When I was younger man, I worked at a bible camp. At this camp,
I helped to get a radio station off the ground and running in a fully
functional and movable van. And just like that, the JUICE was
born. The JUICE was the name of the station and it was a regular
hang-out spot for kids and made for some hot summer afternoons
crammed into an old, powder-plush-blue seated van passing mic's
around between myself and Dalton.

My main beef with the station, though, was the fact that everything
played on the JUICE was Christian music. Most Christian music to
me sounded much like Charlie Brown's parents - mwa mwa mwa
MWAAAAAA. I didn't like the shiny feel and production of 95%
of what we played - I didn't like the packaging of the artwork and
how it always showed smiley, shiny people with glossy faces - I
didn't like the fact that we weren't paying royalties to these probably
broke Christian artists...there were lots of 'unlikes'.

There were, however, a few gems that managed to find their way
on to the airwaves whenever I was in control. One of those was a
track by a rapper named John Reuben. This guy, in his simplicity
and humility, gift for gab and unpretentious style won me over
with a song I'll never forget. Hindsight. The song beautifully weaves
a tapestry of life in the regrets, highs, lows, questions, doubts and
revelations of the everyman. At first, I was surprised it was a
Christian song because I actually liked it and hated so many others.

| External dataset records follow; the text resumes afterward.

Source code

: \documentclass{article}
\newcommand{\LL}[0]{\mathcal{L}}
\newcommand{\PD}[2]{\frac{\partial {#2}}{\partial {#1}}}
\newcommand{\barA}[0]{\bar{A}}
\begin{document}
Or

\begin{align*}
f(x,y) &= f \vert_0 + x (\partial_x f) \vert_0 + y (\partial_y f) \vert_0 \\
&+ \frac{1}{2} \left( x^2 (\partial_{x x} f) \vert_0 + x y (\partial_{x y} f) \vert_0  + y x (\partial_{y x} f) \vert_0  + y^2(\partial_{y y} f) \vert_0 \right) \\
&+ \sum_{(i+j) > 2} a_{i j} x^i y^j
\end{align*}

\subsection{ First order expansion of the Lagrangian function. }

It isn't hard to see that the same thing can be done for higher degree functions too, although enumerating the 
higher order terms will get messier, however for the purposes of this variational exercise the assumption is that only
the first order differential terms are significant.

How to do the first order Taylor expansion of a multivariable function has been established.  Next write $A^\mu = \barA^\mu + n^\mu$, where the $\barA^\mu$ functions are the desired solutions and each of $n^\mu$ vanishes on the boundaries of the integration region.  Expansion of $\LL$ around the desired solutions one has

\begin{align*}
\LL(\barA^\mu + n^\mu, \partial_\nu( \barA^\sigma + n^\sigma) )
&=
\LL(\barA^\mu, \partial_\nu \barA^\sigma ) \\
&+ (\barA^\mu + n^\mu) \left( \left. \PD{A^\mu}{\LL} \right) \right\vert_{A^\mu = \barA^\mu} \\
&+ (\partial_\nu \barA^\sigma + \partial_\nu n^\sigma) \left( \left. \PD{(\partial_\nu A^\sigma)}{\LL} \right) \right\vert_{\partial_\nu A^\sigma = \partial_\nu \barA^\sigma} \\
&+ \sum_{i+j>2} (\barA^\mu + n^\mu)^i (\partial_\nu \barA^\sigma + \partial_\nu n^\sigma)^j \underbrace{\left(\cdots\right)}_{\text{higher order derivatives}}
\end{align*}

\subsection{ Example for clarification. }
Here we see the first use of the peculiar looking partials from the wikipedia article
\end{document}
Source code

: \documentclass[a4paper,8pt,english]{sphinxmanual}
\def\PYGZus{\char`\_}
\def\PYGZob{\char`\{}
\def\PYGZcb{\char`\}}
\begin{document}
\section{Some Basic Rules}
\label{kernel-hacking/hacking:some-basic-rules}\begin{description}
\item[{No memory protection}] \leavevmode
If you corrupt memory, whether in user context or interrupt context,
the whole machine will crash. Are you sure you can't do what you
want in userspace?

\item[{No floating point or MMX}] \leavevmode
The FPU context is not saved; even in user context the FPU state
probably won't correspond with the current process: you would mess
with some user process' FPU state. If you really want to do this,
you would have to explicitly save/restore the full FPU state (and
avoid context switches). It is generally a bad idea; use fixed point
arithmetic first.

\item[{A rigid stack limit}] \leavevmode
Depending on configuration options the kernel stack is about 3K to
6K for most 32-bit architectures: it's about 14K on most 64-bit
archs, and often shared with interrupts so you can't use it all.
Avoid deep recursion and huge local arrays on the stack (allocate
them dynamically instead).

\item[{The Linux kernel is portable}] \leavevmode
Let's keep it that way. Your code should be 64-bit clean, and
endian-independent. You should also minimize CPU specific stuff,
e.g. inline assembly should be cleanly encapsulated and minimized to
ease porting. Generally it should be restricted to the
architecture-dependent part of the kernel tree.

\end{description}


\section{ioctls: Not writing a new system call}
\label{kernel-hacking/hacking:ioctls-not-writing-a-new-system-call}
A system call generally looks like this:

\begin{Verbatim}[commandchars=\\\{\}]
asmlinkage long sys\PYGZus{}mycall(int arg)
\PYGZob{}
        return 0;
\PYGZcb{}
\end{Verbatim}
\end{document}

One line of the well-written word-bomb of a song reads:
'Is it a must that I'm here - Is it a must that I stay
In order to move forward - must I look away...'
The song's eager yearning for truth and definition of this weird,
bizarre existence was something that resonated deeply within
me. But more interesting to me was the whole idea of a line that
Al Pacino spat in Glengarry Glen Ross (the cinematic version of the
Mamet play): 'This life is either lookin' forward - or lookin' back.
There ain't no here and now'. I wrote the entire lyrics out on one
of my older songbooks with a sharpie and they still serve as a
good reminder of the fleeting essence.

Lately, I've been thinking a lot about Hindsight and looking
forward and looking back and how I don't really exist in the
now. I've been doing a lot of looking back, lately - some
intense examination. We all must look back before we can
look forward.

23 Search me, God, and know my heart;
   test me and know my anxious thoughts.
24 See if there is any offensive way in me,
   and lead me in the way everlasting.